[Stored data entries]
● ● ● ● ●

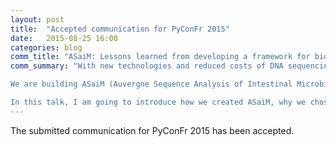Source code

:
 ```yaml
---
layout: post
title:  "Accepted communication for PyConFr 2015"
date:   2015-08-25 16:00
categories: blog
comm_title: "ASaiM: Lessons learned from developing a framework for biologists"
comm_summary: "With new technologies and reduced costs of DNA sequencing, biological data are massively generated. Such data are complex and require multi-step processing. While numerous tools exist, most of them are only performing one task, not interoperable, not user-friendly, and so on... That is a big deal for biologists!

We are building ASaiM (Auvergne Sequence Analysis of Intestinal Microbiota), a framework to process and analyze data from intestinal microbiota, designed for biologists: simple yet powerful!

In this talk, I am going to introduce how we created ASaiM, why we chose Python, but also what I have learnt developing such a software."
---
```


The submitted communication for PyConFr 2015 has been accepted.

    


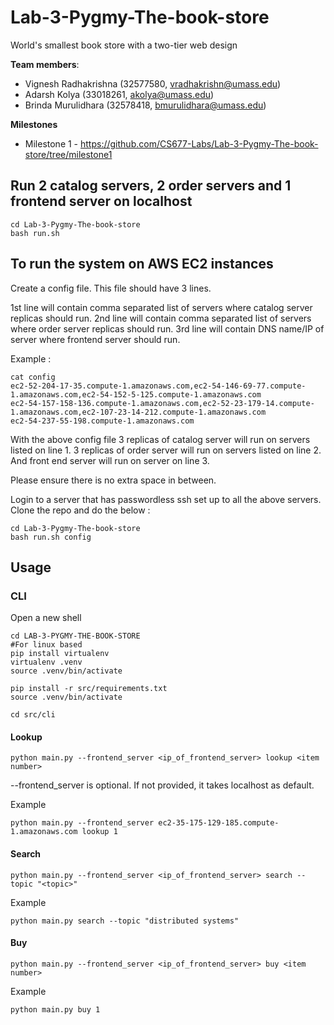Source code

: # Lab-3-Pygmy-The-book-store
World's smallest book store with a two-tier web design

**Team members**: 
  * Vignesh Radhakrishna (32577580, vradhakrishn@umass.edu)
  * Adarsh Kolya (33018261, akolya@umass.edu)
  * Brinda Murulidhara (32578418, bmurulidhara@umass.edu)

**Milestones**
- Milestone 1 - https://github.com/CS677-Labs/Lab-3-Pygmy-The-book-store/tree/milestone1

## Run 2 catalog servers, 2 order servers and 1 frontend server on localhost
```
cd Lab-3-Pygmy-The-book-store
bash run.sh
```

## To run the system on AWS EC2 instances
Create a config file. This file should have 3 lines.

1st line will contain comma separated list of servers where catalog server replicas should run.
2nd line will contain comma separated list of servers where order server replicas should run.
3rd line will contain DNS name/IP of server where frontend server should run.

Example :
```
cat config
ec2-52-204-17-35.compute-1.amazonaws.com,ec2-54-146-69-77.compute-1.amazonaws.com,ec2-54-152-5-125.compute-1.amazonaws.com
ec2-54-157-158-136.compute-1.amazonaws.com,ec2-52-23-179-14.compute-1.amazonaws.com,ec2-107-23-14-212.compute-1.amazonaws.com
ec2-54-237-55-198.compute-1.amazonaws.com
```
With the above config file 3 replicas of catalog server will run on servers listed on line 1. 3 replicas of order server will run on servers listed on line 2.
And front end server will run on server on line 3.

Please ensure there is no extra space in between.

Login to a server that has passwordless ssh set up to all the above servers. Clone the repo and do the below :
```
cd Lab-3-Pygmy-The-book-store
bash run.sh config
```

## Usage
### CLI
Open a new shell
```
cd LAB-3-PYGMY-THE-BOOK-STORE
#For linux based
pip install virtualenv
virtualenv .venv
source .venv/bin/activate

pip install -r src/requirements.txt
source .venv/bin/activate

cd src/cli
```
#### Lookup 
```
python main.py --frontend_server <ip_of_frontend_server> lookup <item number>
```

--frontend_server is optional. If not provided, it takes localhost as default.

Example
```
python main.py --frontend_server ec2-35-175-129-185.compute-1.amazonaws.com lookup 1
```

#### Search
```
python main.py --frontend_server <ip_of_frontend_server> search --topic "<topic>"
```

Example
```
python main.py search --topic "distributed systems"
```

#### Buy
```
python main.py --frontend_server <ip_of_frontend_server> buy <item number>
```

Example
```
python main.py buy 1
```
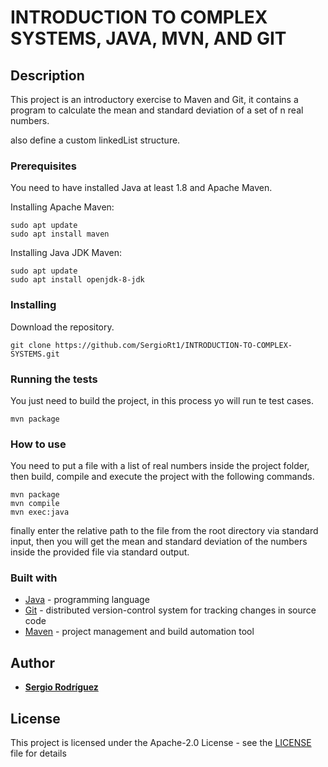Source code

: # INTRODUCTION TO COMPLEX SYSTEMS, JAVA, MVN, AND GIT

## Description

 This project is an introductory exercise to Maven and Git,
 it contains a program to calculate the mean and standard deviation of a set of n real
 numbers.
 
 also define a custom linkedList structure.
 
### Prerequisites

 You need to have installed Java at least 1.8 and Apache Maven.

 Installing Apache Maven:
```
sudo apt update
sudo apt install maven
```
 Installing Java JDK Maven:
```
sudo apt update
sudo apt install openjdk-8-jdk
```

### Installing
 Download the repository.
```
git clone https://github.com/SergioRt1/INTRODUCTION-TO-COMPLEX-SYSTEMS.git
```
 
### Running the tests

 You just need to build the project, in this process yo will run te test cases.
```
mvn package
```
 
### How to use

 You need to put a file with a list of real numbers inside the project folder, then build, compile and execute the 
 project with the following commands.
 
  ```
  mvn package
  mvn compile
  mvn exec:java  
  ```
  
  finally enter the relative path to the file from the root directory via standard input, then you will get the mean and standard deviation of the numbers
  inside the provided file via standard output.
  
### Built with

 * [Java](https://www.java.com) - programming language
 * [Git](https://git-scm.com) - distributed version-control system for tracking changes in source code
 * [Maven](https://maven.apache.org) - project management and build automation tool

## Author

 * **[Sergio Rodríguez](https://github.com/SergioRt1)**
 
## License

This project is licensed under the Apache-2.0 License - see the [LICENSE](LICENSE) file for details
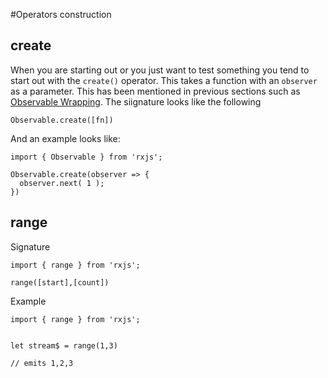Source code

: #Operators construction

## create
When you are starting out or you just want to test something you tend to start out with the `create()` operator. This takes a function with an `observer` as a parameter. This has been mentioned in previous sections such as [Observable Wrapping](/observable-wrapping.md). The siignature looks like the following

```
Observable.create([fn])
```

And an example looks like:

```
import { Observable } from 'rxjs';

Observable.create(observer => {
  observer.next( 1 );
})
```

## range

Signature

```
import { range } from 'rxjs';

range([start],[count])
```

Example
```
import { range } from 'rxjs';


let stream$ = range(1,3)

// emits 1,2,3
```

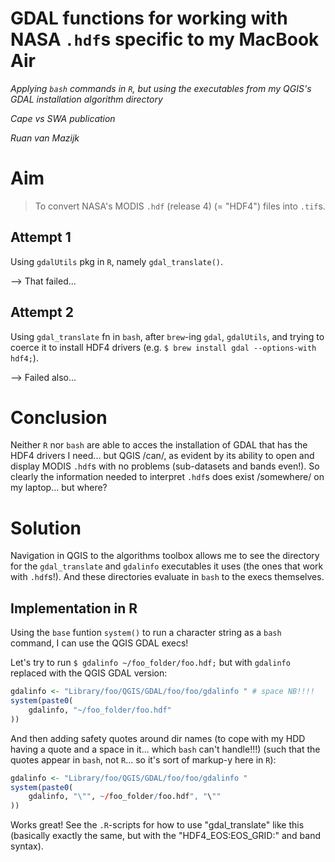 # GDAL functions for working with NASA `.hdf`s specific to my MacBook Air

*Applying `bash` commands in `R`, but using the executables from my QGIS's GDAL
installation algorithm directory*

*Cape vs SWA publication*

*Ruan van Mazijk*

# Aim

> To convert NASA's MODIS `.hdf` (release 4) (= "HDF4") files into `.tif`s.

## Attempt 1

Using `gdalUtils` pkg in `R`, namely `gdal_translate()`.

--> That failed...

## Attempt 2

Using `gdal_translate` fn in `bash`, after `brew`-ing `gdal`, `gdalUtils`, and trying to
coerce it to install HDF4 drivers (e.g. `$ brew install gdal --options-with hdf4;`).

--> Failed also...

# Conclusion

Neither `R` nor `bash` are able to acces the installation of GDAL that has the HDF4
drivers I need... but QGIS /can/, as evident by its ability to open and display MODIS
`.hdf`s with no problems (sub-datasets and bands even!). So clearly the information
needed to interpret `.hdf`s does exist /somewhere/ on my laptop... but where?

# Solution

Navigation in QGIS to the algorithms toolbox allows me to see the directory for the
`gdal_translate` and `gdalinfo` executables it uses (the ones that work with `.hdf`s!).
And these directories evaluate in `bash` to the execs themselves.

## Implementation in R

Using the `base` funtion `system()` to run a character string as a `bash` command, I
can use the QGIS GDAL execs!

Let's try to run `$ gdalinfo ~/foo_folder/foo.hdf;` but with `gdalinfo` replaced with the
QGIS GDAL version:

```r
gdalinfo <- "Library/foo/QGIS/GDAL/foo/foo/gdalinfo " # space NB!!!!
system(paste0(
    gdalinfo, "~/foo_folder/foo.hdf"
))
```

And then adding safety quotes around dir names (to cope with my HDD having a quote and a
space in it... which `bash` can't handle!!!) (such that the quotes appear in `bash`,
not `R`... so it's sort of markup-y here in `R`):

```r
gdalinfo <- "Library/foo/QGIS/GDAL/foo/foo/gdalinfo "
system(paste0(
    gdalinfo, "\"", ~/foo_folder/foo.hdf", "\""
))
```

Works great! See the `.R`-scripts for how to use "gdal_translate" like this
(basically exactly the same, but with the "HDF4_EOS:EOS_GRID:" and band syntax).


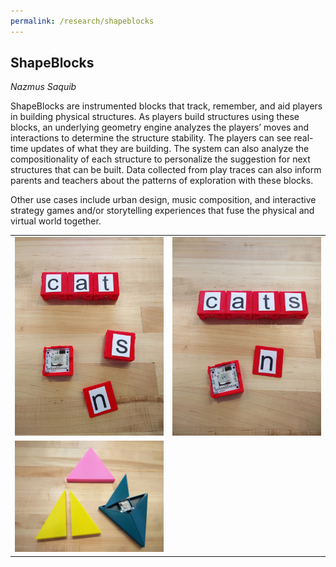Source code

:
 ```yaml
---
permalink: /research/shapeblocks
---
```


## ShapeBlocks
*Nazmus Saquib*

ShapeBlocks are instrumented blocks that track, remember, and aid players in building physical structures. As players build structures using these blocks, an underlying geometry engine analyzes the players’ moves and interactions to determine the structure stability. The players can see real-time updates of what they are building. The system can also analyze the compositionality of each structure to personalize the suggestion for next structures that can be built. Data collected from play traces can also inform parents and teachers about the patterns of exploration with these blocks.

Other use cases include urban design, music composition, and interactive strategy games and/or storytelling experiences that fuse the physical and virtual world together.

<table style="border: 0px !important;">
	<tr>
		<td width="50%" style="border: 0px !important;">
			<img src="/images/projects/shapeblocks/shapeblocks_letters1.jpg" width="100%">
		</td>
		<td width="50%" style="border: 0px !important;">
			<img src="/images/projects/shapeblocks/shapeblocks_letters2.jpg" width="100%">
		</td>
	</tr>
	<tr>
		<td width="50%" style="border: 0px !important;">
			<img src="/images/projects/shapeblocks/shapeblocks_letters3.jpg" width="100%">
		</td>
	</tr>
</table>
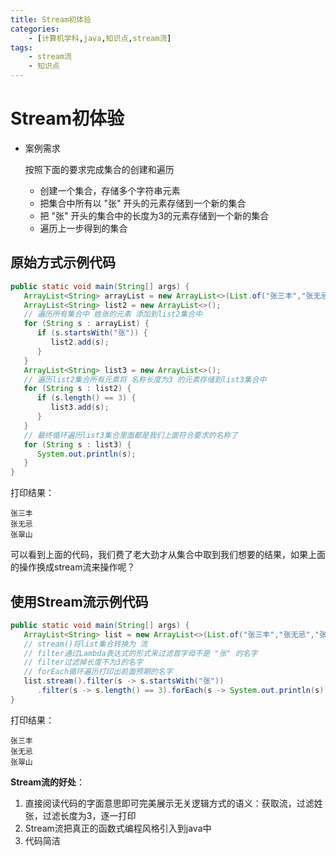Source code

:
 ```yaml
---
title: Stream初体验
categories:
    - [计算机学科,java,知识点,stream流]
tags:
    - stream流
    - 知识点
---
```


# Stream初体验

-  案例需求

   按照下面的要求完成集合的创建和遍历

   -  创建一个集合，存储多个字符串元素
   -  把集合中所有以 "张" 开头的元素存储到一个新的集合
   -  把 "张" 开头的集合中的长度为3的元素存储到一个新的集合
   -  遍历上一步得到的集合

## 原始方式示例代码

```java
public static void main(String[] args) {
   ArrayList<String> arrayList = new ArrayList<>(List.of("张三丰","张无忌","张翠山","王二麻子","张良","谢广坤"));
   ArrayList<String> list2 = new ArrayList<>();
   // 遍历所有集合中 姓张的元素 添加到list2集合中
   for (String s : arrayList) {
      if (s.startsWith("张")) {
         list2.add(s);
      }
   }
   ArrayList<String> list3 = new ArrayList<>();
   // 遍历list2集合所有元素将 名称长度为3 的元素存储到list3集合中
   for (String s : list2) {
      if (s.length() == 3) {
         list3.add(s);
      }
   }
   // 最终循环遍历list3集合里面都是我们上面符合要求的名称了
   for (String s : list3) {
      System.out.println(s);
   }
}
```

打印结果：

```
张三丰
张无忌
张翠山
```

可以看到上面的代码，我们费了老大劲才从集合中取到我们想要的结果，如果上面的操作换成stream流来操作呢？

## 使用Stream流示例代码

```java
public static void main(String[] args) {
   ArrayList<String> list = new ArrayList<>(List.of("张三丰","张无忌","张翠山","王二麻子","张良","谢广坤"));
   // stream()将list集合转换为 流
   // filter通过Lambda表达式的形式来过滤首字母不是 "张" 的名字
   // filter过滤掉长度不为3的名字
   // forEach循环遍历打印出前面预期的名字
   list.stream().filter(s -> s.startsWith("张"))
      .filter(s -> s.length() == 3).forEach(s -> System.out.println(s));
}
```

打印结果：

```
张三丰
张无忌
张翠山
```

**Stream流的好处**：

1.  直接阅读代码的字面意思即可完美展示无关逻辑方式的语义：获取流，过滤姓张，过滤长度为3，逐一打印
2.  Stream流把真正的函数式编程风格引入到java中
3.  代码简洁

● ● ● ● ●

- **TASK**: Among the entries above, locate the lines containing "needed to interpret" and "And then adding", and transcribe exactly those two lines and all lines between.

- **SOLUTION TO THIS EXERCISE**:
needed to interpret `.hdf`s does exist /somewhere/ on my laptop... but where?

# Solution

Navigation in QGIS to the algorithms toolbox allows me to see the directory for the
`gdal_translate` and `gdalinfo` executables it uses (the ones that work with `.hdf`s!).
And these directories evaluate in `bash` to the execs themselves.

## Implementation in R

Using the `base` funtion `system()` to run a character string as a `bash` command, I
can use the QGIS GDAL execs!

Let's try to run `$ gdalinfo ~/foo_folder/foo.hdf;` but with `gdalinfo` replaced with the
QGIS GDAL version:

```r
gdalinfo <- "Library/foo/QGIS/GDAL/foo/foo/gdalinfo " # space NB!!!!
system(paste0(
    gdalinfo, "~/foo_folder/foo.hdf"
))
```

And then adding safety quotes around dir names (to cope with my HDD having a quote and a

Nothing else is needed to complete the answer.